Куликов поспешил прервать командира:
— Но за эту нерешительность она могла поплатиться жизнью. Ведь если бы Потоцкий узнал, что к ней заходили наши, он застрелил бы ее.
— В два счета шлепнул бы, мерзавец, — подтвердил Гуров. — Повесил же он нашу парашютистку, сам признался, сукин сын!
— Я, между прочим, был уверен, что в основе предательства этого молодчика лежит что-то социальное, — сказал Куликов. — Выяснилось, что отец у него засланный пилсудчик, осужден был до войны, неизвестно куда бежал. А уже вернулся в брянский край бургомистром, вместе с оккупантами. Так с тыловыми частями и прибыл.
Леонов не принимал участия в разговоре, и комиссар отпустил его.
Партизанское следствие по делу Потоцкого шло около трех недель. Сначала предполагалось отправить его в объединенный штаб, а возможно, и в Москву, на самолете. Но выяснилось, что в смысле сведений о противнике Потоцкий не представляет никакого интереса. Поэтому он пока находился под стражей в отряде «Мститель».
Было установлено, что Потоцкий служил в гестапо, шпионил за партизанами, злобно издевался над местным населением, особенно почему-то над колхозниками. Он схватил и повесил советскую радистку, выпрыгнувшую ночью с самолета и заблудившуюся около деревни Котовки. Девушка не успела в него выстрелить, но, как рассказали колхозники, рукояткой пистолета выбила ему два зуба.
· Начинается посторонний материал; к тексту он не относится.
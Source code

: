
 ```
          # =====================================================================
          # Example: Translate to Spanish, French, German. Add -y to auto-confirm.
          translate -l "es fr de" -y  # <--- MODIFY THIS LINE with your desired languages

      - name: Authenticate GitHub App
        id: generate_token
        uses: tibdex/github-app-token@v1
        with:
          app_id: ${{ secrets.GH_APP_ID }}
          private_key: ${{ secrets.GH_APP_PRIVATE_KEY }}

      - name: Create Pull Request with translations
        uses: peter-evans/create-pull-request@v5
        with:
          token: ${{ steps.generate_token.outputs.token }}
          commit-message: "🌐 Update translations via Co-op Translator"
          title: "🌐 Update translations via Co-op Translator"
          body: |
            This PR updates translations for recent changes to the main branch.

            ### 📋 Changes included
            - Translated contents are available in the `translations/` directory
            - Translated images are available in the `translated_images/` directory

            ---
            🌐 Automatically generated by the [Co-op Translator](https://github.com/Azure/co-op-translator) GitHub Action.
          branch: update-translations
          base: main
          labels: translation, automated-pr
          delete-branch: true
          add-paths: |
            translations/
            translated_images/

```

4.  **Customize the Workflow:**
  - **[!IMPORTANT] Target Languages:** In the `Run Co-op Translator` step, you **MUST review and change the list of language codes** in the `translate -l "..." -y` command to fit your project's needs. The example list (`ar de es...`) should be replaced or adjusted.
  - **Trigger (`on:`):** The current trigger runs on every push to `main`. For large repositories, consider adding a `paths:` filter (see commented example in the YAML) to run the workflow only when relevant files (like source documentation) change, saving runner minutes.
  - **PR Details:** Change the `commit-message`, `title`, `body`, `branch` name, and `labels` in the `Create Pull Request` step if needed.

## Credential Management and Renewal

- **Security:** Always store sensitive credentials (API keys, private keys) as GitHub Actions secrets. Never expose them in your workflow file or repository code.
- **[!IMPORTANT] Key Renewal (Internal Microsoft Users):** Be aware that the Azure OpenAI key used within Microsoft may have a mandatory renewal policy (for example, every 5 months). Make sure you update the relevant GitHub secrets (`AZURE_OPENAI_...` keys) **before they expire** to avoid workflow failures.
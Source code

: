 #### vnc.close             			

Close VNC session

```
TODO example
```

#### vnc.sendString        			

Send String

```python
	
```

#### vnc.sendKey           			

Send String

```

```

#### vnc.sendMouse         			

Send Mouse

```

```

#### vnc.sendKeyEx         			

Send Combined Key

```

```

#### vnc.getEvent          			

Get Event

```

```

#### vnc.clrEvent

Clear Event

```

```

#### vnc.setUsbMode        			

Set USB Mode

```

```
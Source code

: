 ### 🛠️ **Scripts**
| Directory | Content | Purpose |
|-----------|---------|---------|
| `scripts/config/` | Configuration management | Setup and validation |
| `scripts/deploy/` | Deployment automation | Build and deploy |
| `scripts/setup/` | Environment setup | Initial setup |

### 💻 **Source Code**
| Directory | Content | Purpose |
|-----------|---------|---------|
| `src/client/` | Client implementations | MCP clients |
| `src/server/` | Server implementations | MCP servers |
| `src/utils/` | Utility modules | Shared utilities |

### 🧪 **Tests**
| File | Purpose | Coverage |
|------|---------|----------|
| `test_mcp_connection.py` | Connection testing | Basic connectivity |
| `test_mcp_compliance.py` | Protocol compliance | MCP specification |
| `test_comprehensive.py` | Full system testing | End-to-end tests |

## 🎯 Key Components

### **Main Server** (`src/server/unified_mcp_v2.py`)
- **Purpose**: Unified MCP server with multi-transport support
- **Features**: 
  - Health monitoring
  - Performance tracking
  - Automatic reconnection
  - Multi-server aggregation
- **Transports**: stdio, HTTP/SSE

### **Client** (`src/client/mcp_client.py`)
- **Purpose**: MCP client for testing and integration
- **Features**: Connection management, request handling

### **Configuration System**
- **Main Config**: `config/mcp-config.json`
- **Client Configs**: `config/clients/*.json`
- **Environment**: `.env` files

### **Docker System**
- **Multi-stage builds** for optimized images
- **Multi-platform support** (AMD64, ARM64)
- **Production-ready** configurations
Отсутствие передних зубов подтверждало это сообщение.
Партизанский суд приговорил Потоцкого к расстрелу. Егору было приказано привести в исполнение приговор.
— Охотно согласен покарать предателя Родины. Дело законное, — заявил разведчик.
Уже под вечер Егор повел осужденного за лагерь. Потоцкий шагал тяжело, словно на ногах его висели гири. Пройдя метров тридцать, он упал на траву и отчаянно заскулил...
— Вытри под носом, кролик! — крикнул Егор, равнодушно наблюдая, как Потоцкий катается по траве.
— Товарищ, позови командира, один секрет скажу...
— Фашистский волк тебе товарищ, прохвост!—огрызнулся Егор, оскорбленный таким обращением, но все же крикнул проходившему мимо партизану, чтобы он позвал командира отряда.
— Что за секрет хотели вы сообщить? — спросил подошедший Гуров.
— Товарищ командир, дайте кровью вину искупить! — молил Потоцкий. — Я еще буду полезен для страны.
— Вы обещали какой-то секрет сообщить, говорите! — напомнил опять Гуров.
Но Потоцкий только просил пощады.
— Да не верьте, товарищ командир! Какой у гестаповского холуя может быть секрет? — раздраженно проговорил Егор. — Просто он хочет продлить хоть на одну минуту свою подлую жизнь. А на расправу оказался жидок, гад!
Егор оттянул затвор автомата на боевой взвод и вопросительно глянул в лицо Гурову. Командир отряда молча повернулся и пошел прочь...
IX
Начиналась осень. Уже не полыхали, как летом, зори. Ночи стали длинные. Разведчики вздохнули свободнее. Найди-ка его, партизана, в темной осенней ночи!
Стоял сентябрь, самый разгар бабьего лета. Погода держалась ясная, но по вечерам уже становилось холодно, и партизаны дольше обычного засиживались у костров.
Уже давно пропали комары, все лето надоедавшие людям. Разве какой-нибудь один ночью в закрытом шалаше вдруг почувствует тепло и громко зазвенит в темноте.
Серели, жухли травы. Только на мшистых бугорках, образовавшихся от сгнивших пней, ярко зеленели мелкие брусничные лепестки.